Despite Anderson's tenacious pursuit and the relentless pressure applied by third-place Dave Connolly, Line began strengthening his stronghold around first-place at the Torco Racing Fuels NHRA Nationals at Virginia Motorsports Park in Richmond. After earning his fifth raceday pole of 2006, Line broke the points bank at VMP by setting a national-record elapsed time for the second weekend in a row with a run of 6.558 seconds, and a national-record speed of 209.75 mph en route to his fourth win of the season.
"I never dreamed that I could set the record twice, so to me it was a big deal," said Line. "We figured we could go that fast, but saying it and doing it are two different things. It was one of those times that we went in there with the right stuff, and we probably got a little bit lucky at the same time. It was one of those very rare moments. Our Summit Racing Pontiac ran great, the engine worked great and the driver didn't do too bad either. It was a fun weekend.

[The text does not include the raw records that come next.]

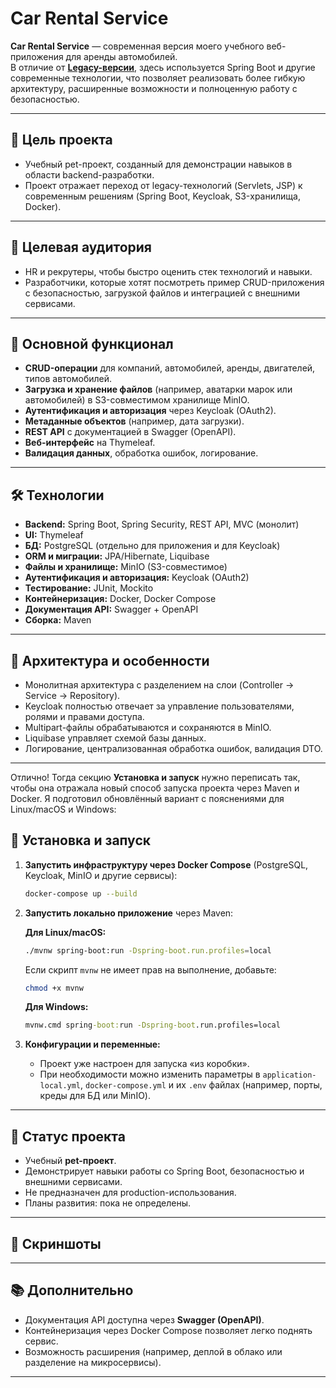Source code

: # Car Rental Service

**Car Rental Service** — современная версия моего учебного веб-приложения для аренды автомобилей.  
В отличие от **[Legacy-версии](https://github.com/re1kur/car-rental-service-legacy)**, здесь используется Spring Boot и другие современные технологии, что позволяет реализовать более гибкую архитектуру, расширенные возможности и полноценную работу с безопасностью.

---

## 🎯 Цель проекта

- Учебный pet-проект, созданный для демонстрации навыков в области backend-разработки.  
- Проект отражает переход от legacy-технологий (Servlets, JSP) к современным решениям (Spring Boot, Keycloak, S3-хранилища, Docker).  

---

## 👥 Целевая аудитория

- HR и рекрутеры, чтобы быстро оценить стек технологий и навыки.  
- Разработчики, которые хотят посмотреть пример CRUD-приложения с безопасностью, загрузкой файлов и интеграцией с внешними сервисами.  

---

## 🔑 Основной функционал

- **CRUD-операции** для компаний, автомобилей, аренды, двигателей, типов автомобилей.  
- **Загрузка и хранение файлов** (например, аватарки марок или автомобилей) в S3-совместимом хранилище MinIO.  
- **Аутентификация и авторизация** через Keycloak (OAuth2).  
- **Метаданные объектов** (например, дата загрузки).  
- **REST API** с документацией в Swagger (OpenAPI).  
- **Веб-интерфейс** на Thymeleaf.  
- **Валидация данных**, обработка ошибок, логирование.  

---

## 🛠️ Технологии

- **Backend:** Spring Boot, Spring Security, REST API, MVC (монолит)  
- **UI:** Thymeleaf  
- **БД:** PostgreSQL (отдельно для приложения и для Keycloak)  
- **ORM и миграции:** JPA/Hibernate, Liquibase  
- **Файлы и хранилище:** MinIO (S3-совместимое)  
- **Аутентификация и авторизация:** Keycloak (OAuth2)  
- **Тестирование:** JUnit, Mockito  
- **Контейнеризация:** Docker, Docker Compose  
- **Документация API:** Swagger + OpenAPI  
- **Сборка:** Maven  

---

## 📂 Архитектура и особенности

- Монолитная архитектура с разделением на слои (Controller → Service → Repository).  
- Keycloak полностью отвечает за управление пользователями, ролями и правами доступа.  
- Multipart-файлы обрабатываются и сохраняются в MinIO.  
- Liquibase управляет схемой базы данных.  
- Логирование, централизованная обработка ошибок, валидация DTO.  

---

Отлично! Тогда секцию **Установка и запуск** нужно переписать так, чтобы она отражала новый способ запуска проекта через Maven и Docker. Я подготовил обновлённый вариант с пояснениями для Linux/macOS и Windows:

## 🚀 Установка и запуск

1. **Запустить инфраструктуру через Docker Compose** (PostgreSQL, Keycloak, MinIO и другие сервисы):  
   ```bash
   docker-compose up --build
   ```

2. **Запустить локально приложение** через Maven:

   **Для Linux/macOS:**

   ```bash
   ./mvnw spring-boot:run -Dspring-boot.run.profiles=local
   ```

   Если скрипт `mvnw` не имеет прав на выполнение, добавьте:

   ```bash
   chmod +x mvnw
   ```

   **Для Windows:**

   ```cmd
   mvnw.cmd spring-boot:run -Dspring-boot.run.profiles=local
   ```
3. **Конфигурации и переменные:**

    * Проект уже настроен для запуска «из коробки».
    * При необходимости можно изменить параметры в `application-local.yml`, `docker-compose.yml` и их `.env` файлах (например, порты, креды для БД или MinIO).

---

## 📌 Статус проекта

* Учебный **pet-проект**.
* Демонстрирует навыки работы со Spring Boot, безопасностью и внешними сервисами.
* Не предназначен для production-использования.
* Планы развития: пока не определены.

---

## 📸 Скриншоты

---

## 📚 Дополнительно

* Документация API доступна через **Swagger (OpenAPI)**.
* Контейнеризация через Docker Compose позволяет легко поднять сервис.
* Возможность расширения (например, деплой в облако или разделение на микросервисы).

---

"With everything that we've accomplished this season, I'm probably most proud of setting the record, especially when we were able to do it on consecutive weekends. Whenever you can set the record in a class made for naturally-aspirated engines, that's a big deal for a guy who works in the engine shop. We pride ourselves on making good power, and making more power than anyone else, and when you can set the record, that solidifies your spot in the horsepower hierarchy."
In addition to his category-leading 40 round wins this season and the 40 bonus points for twice setting the national elapsed-time record, some other key factors in Line's championship charge include going 3-0 on raceday against Anderson, and 4-4 against Connolly (who he has raced more than any other driver this season). Line also has not lost a round-one matchup since July 23 at Seattle (the longest streak in Pro Stock), and he leads the category this year with the fewest first-round losses (four).

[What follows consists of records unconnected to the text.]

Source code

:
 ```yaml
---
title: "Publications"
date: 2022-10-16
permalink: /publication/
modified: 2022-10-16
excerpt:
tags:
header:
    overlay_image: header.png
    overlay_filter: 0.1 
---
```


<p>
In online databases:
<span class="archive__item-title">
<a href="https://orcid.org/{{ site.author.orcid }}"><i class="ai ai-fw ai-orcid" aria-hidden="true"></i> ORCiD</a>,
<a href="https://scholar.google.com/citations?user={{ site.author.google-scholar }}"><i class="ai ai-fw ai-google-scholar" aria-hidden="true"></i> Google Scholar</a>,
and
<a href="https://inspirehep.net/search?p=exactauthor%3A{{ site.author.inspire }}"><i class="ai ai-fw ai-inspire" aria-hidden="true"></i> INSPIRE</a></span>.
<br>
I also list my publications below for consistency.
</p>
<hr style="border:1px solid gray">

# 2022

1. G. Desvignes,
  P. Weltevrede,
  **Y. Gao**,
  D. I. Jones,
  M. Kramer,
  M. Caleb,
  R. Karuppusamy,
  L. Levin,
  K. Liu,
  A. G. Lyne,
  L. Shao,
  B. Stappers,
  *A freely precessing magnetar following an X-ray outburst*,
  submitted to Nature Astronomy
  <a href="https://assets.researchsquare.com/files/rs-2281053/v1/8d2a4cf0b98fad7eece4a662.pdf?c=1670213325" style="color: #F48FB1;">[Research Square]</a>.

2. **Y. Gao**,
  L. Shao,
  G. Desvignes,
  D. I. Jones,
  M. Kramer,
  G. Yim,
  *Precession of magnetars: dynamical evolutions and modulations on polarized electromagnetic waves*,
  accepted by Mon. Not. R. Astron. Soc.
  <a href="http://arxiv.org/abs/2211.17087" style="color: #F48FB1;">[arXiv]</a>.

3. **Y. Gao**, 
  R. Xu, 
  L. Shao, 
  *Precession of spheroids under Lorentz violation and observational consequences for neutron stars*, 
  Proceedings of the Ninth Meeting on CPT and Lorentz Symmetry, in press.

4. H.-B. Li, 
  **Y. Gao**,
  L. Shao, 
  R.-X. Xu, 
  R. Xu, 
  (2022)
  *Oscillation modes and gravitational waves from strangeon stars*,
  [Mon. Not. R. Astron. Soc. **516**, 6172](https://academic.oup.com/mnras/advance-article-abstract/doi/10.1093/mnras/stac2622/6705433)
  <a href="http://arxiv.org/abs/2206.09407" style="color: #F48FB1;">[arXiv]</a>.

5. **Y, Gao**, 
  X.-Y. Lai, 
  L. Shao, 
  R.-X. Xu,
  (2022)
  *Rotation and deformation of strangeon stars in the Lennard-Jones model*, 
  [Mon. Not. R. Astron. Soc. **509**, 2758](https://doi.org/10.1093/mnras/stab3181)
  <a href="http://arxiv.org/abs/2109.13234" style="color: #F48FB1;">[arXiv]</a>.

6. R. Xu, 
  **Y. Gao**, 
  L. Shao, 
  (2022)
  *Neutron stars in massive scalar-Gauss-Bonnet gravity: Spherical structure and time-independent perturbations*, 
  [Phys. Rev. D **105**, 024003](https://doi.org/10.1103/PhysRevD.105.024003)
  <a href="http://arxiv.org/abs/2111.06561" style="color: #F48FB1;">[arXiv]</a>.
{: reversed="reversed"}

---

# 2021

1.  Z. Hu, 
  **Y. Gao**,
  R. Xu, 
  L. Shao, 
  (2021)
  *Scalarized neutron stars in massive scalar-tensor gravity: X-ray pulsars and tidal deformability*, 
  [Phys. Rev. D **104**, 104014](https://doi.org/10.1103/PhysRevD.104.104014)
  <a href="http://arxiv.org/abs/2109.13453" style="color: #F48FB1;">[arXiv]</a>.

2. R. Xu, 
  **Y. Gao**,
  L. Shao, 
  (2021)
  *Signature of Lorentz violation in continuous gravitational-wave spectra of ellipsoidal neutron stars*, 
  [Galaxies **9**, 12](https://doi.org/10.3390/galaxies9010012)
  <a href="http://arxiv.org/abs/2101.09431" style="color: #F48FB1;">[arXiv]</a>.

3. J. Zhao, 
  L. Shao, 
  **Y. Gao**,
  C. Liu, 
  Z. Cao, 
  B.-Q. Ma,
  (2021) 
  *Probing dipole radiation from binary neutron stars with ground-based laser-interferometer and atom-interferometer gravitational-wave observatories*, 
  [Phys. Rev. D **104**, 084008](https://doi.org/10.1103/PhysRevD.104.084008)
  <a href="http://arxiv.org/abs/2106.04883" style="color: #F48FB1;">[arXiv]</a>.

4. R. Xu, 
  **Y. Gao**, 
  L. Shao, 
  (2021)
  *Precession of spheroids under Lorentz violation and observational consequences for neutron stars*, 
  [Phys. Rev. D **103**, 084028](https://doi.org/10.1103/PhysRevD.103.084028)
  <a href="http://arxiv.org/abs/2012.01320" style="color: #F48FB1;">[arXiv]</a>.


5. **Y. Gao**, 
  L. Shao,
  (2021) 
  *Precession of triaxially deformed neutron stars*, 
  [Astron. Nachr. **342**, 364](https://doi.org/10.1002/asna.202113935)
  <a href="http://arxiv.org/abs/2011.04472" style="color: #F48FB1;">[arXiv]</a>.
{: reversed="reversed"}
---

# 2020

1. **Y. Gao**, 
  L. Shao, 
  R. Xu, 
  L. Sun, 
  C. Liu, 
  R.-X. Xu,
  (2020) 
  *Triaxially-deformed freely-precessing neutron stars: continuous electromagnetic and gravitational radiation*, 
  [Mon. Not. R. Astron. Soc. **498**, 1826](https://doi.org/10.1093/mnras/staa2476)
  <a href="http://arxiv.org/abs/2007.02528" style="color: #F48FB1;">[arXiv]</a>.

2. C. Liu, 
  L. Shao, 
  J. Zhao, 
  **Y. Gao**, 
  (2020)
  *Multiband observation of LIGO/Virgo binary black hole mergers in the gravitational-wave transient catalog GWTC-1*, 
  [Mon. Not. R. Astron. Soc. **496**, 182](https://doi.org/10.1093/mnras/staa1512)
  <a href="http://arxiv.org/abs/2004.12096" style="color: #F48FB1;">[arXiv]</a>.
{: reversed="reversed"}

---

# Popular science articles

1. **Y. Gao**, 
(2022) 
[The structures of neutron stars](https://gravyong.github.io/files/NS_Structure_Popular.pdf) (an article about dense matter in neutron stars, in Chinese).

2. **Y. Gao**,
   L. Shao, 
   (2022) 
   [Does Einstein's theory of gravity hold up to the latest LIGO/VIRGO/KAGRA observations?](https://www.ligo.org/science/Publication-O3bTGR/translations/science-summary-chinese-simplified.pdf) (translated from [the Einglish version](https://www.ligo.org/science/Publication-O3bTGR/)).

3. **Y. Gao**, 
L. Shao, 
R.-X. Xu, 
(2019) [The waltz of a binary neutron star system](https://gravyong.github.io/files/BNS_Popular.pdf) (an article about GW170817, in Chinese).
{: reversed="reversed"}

"The trick is not to beat yourself," said Line. "I remember watching Greg Stanfield when he won all of those championships in Super Stock. The thing he did better than everyone else is that he didn't beat himself - he made you beat him. He was going up there and cutting the same light on the tree every time, and was going to run within a hundredth of his dial-in. If you could beat him go ahead. For me, I'm about .040 or .050 on the light these days, and the car's going to run what it runs. If you can outdo that then you're going to win the round, but that's what I'll continue to do for the remainder of the season."

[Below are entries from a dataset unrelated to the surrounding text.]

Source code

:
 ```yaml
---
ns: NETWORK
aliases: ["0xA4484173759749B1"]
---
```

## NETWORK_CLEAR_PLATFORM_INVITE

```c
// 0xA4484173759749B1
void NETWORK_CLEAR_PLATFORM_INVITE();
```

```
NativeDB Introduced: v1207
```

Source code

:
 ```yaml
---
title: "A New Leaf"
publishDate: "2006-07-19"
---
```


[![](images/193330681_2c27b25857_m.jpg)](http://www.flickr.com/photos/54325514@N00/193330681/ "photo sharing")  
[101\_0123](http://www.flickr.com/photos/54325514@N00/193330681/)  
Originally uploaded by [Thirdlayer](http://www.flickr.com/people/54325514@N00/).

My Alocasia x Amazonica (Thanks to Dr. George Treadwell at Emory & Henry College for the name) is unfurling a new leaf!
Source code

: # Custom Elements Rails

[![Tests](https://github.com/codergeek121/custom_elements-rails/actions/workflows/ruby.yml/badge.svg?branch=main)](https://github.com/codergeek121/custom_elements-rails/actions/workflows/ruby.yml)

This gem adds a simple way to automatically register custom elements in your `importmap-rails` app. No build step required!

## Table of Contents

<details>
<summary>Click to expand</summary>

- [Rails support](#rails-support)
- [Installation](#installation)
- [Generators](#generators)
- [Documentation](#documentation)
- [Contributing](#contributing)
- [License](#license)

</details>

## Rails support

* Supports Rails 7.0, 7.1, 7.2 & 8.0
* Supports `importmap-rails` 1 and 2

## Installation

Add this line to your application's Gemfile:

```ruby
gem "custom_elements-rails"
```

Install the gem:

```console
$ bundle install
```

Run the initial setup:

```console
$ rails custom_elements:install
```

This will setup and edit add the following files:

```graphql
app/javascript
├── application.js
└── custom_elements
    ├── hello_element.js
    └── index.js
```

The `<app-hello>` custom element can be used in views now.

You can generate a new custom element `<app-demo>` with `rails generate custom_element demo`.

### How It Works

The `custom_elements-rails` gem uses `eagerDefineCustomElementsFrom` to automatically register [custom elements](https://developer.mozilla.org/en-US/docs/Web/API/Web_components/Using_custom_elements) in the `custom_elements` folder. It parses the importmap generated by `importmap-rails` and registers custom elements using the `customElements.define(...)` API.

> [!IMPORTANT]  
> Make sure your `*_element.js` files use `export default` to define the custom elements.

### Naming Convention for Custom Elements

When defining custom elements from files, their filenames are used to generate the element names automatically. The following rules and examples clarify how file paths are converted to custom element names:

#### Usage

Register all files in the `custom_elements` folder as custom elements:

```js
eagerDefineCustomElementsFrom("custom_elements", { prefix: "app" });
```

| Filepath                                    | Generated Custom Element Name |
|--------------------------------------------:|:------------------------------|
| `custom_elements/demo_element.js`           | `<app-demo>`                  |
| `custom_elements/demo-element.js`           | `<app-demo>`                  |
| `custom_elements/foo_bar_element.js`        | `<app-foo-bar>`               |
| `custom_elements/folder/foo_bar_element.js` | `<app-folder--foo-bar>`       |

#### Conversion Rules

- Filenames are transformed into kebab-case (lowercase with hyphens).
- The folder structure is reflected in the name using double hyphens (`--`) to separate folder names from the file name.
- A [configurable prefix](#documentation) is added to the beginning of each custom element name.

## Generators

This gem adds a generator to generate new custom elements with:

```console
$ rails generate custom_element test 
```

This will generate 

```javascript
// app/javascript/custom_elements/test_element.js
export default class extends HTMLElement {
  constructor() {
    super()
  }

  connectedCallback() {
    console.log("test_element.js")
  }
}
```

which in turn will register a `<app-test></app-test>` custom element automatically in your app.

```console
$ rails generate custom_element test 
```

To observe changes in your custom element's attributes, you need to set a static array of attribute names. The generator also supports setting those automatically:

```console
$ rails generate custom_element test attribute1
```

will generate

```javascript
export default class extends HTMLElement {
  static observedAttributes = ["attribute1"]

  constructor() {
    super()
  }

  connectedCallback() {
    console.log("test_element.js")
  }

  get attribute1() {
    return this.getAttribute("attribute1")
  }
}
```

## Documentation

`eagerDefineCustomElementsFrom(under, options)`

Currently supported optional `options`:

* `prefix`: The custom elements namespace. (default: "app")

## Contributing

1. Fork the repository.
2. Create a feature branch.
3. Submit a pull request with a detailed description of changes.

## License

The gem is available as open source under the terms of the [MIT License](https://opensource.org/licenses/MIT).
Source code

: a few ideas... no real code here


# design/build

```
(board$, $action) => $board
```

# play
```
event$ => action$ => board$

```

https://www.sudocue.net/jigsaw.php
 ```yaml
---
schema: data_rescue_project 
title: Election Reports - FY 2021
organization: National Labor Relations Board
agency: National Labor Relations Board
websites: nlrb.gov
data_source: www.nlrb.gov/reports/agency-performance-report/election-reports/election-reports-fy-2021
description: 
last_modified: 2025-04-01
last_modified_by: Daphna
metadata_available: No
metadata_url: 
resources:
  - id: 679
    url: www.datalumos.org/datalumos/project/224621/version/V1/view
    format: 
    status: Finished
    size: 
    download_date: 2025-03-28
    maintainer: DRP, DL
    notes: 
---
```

With the year winding down and the Pro Stock championship going to one of the cars in the Summit Racing Pontiac camp, Jason Line is already looking ahead to 2007 and for ways to keep the team's two GTOs at the front of the pack.
"I'm constantly thinking, 24/7, about something engine related - always," said Line. "Last week, after one of our dyno pulls, we found a little more horsepower, not much, three or four horsepower, and not enough that you'll actually see it. But the next time, or the next two times we find three or four horsepower, it's going to show up and you're going to see it on the racetrack. We're constantly looking for that. It's a quest. No stone is left unturned, and for me, that's what is the most fun of this whole deal knowing that you can never be finished. It's fun to find power and trying to find more becomes absolutely addictive. Everybody enjoys this, but there are certain individuals out here, including myself, that not only enjoy it, but live for it."